Anyone who attended church in the first half of the 20st century will be well acquainted with the choral works of Harry Rowe Shelley, who was born in New Haven  on June 8, 1858. He showed musical talent at an early age and studied at Yale with Gustav Stoeckel, and with another Connecticut composer Dudley Buck, finally becoming a student of the great Antonin Dvorak in New York City.

When he was a boy, Harry attended Hopkins Grammar School in New Haven, and while still in his early teens became organist at Center Church in the Green. Although he did enroll at Yale, for some reason he did not complete his first year there.

   While in New York, he became acquainted with the Rev. Henry Ward Beecher, pastor of the popular Plymouth Church of the Pilgrims in Brooklyn. Beecher asked him to become the musical director of that church which he served from 1878 to 1899, and was organist at Beecher's funeral in 1887. From this church he went to Fifth Avenue Baptist Church, NYC, and finally finished his illustrious church career in 1936 at the Central Congregational Church in Brooklyn.

Church on the Green
Center Church on the Green
Shelley's Autograph
Autograph of Harry Rowe Shelley

   The two sacred choral anthems he was famous for are “The King of Love My Shepherd Is” and “Hark, Hark, My Soul.” However he was active in secular music and composed a symphonic poem, two symphonies, a violin concerto and an opera, as well as a number of other shorter pieces.
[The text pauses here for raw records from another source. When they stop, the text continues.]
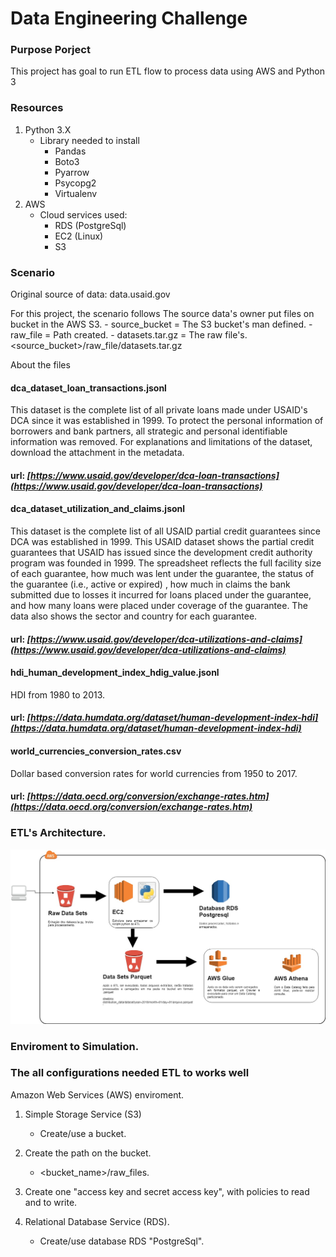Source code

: # Data Engineering Challenge

### Purpose Porject
This project has goal to run ETL flow to process data using AWS and Python 3

### Resources
1. Python 3.X
	- Library needed to install
		- Pandas
		- Boto3
		- Pyarrow
		- Psycopg2
		- Virtualenv
2. AWS
	- Cloud services used:
		- RDS (PostgreSql)
		- EC2 (Linux)
		- S3

### Scenario
Original source of data: data.usaid.gov

For this project, the scenario follows
	The source data's owner put files on bucket in the AWS S3.
		- source_bucket = The S3 bucket's man defined.
		- raw_file = Path created.
		- datasets.tar.gz = The raw file's.
			<source_bucket>/raw_file/datasets.tar.gz



About the files

#### dca_dataset_loan_transactions.jsonl
This dataset is the complete list of all private loans made under USAID's DCA since it was established in 1999. To protect the personal information of borrowers and bank partners, all strategic and personal identifiable information was removed. For explanations and limitations of the dataset, download the attachment in the metadata.

#### url: *[https://www.usaid.gov/developer/dca-loan-transactions](https://www.usaid.gov/developer/dca-loan-transactions)*
 
#### dca_dataset_utilization_and_claims.jsonl
This dataset is the complete list of all USAID partial credit guarantees since DCA was established in 1999. This USAID dataset shows the partial credit guarantees that USAID has issued since the development credit authority program was founded in 1999. The spreadsheet reflects the full facility size of each guarantee, how much was lent under the guarantee, the status of the guarantee (i.e., active or expired) , how much in claims the bank submitted due to losses it incurred for loans placed under the guarantee, and how many loans were placed under coverage of the guarantee. The data also shows the sector and country for each guarantee.

#### url: *[https://www.usaid.gov/developer/dca-utilizations-and-claims](https://www.usaid.gov/developer/dca-utilizations-and-claims)*
 
#### hdi_human_development_index_hdig_value.jsonl
HDI from 1980 to 2013.

#### url: *[https://data.humdata.org/dataset/human-development-index-hdi](https://data.humdata.org/dataset/human-development-index-hdi)*

#### world_currencies_conversion_rates.csv
Dollar based conversion rates for world currencies from 1950 to 2017.

#### url: *[https://data.oecd.org/conversion/exchange-rates.htm](https://data.oecd.org/conversion/exchange-rates.htm)*
	

### ETL's Architecture.

![](./images/etl_flow.jpg)



### Enviroment to Simulation.

### The all configurations needed ETL to works well

Amazon Web Services (AWS) enviroment.
1. Simple Storage Service (S3)
	- Create/use a bucket.
2. Create the path on the bucket.
	- <bucket_name>/raw_files.
3. Create one "access key and secret access key", with policies to read and to write.

4. Relational Database Service (RDS).
	- Create/use database RDS "PostgreSql".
   Shelly died in Short Beach, Connecticut, at the ripe old age of 89, after a career as an organist and composer encompassing seventy years.  His New York Times obituary said that Shelley “penned church music that won him wide popularity. For sixty years a host of English-speaking peoples throughout the world sang his hymns.”

   Connecticut can say with pride that Harry Rowe Shelley, New Haven native, was one of the most performed composers in the world for the best part of a century.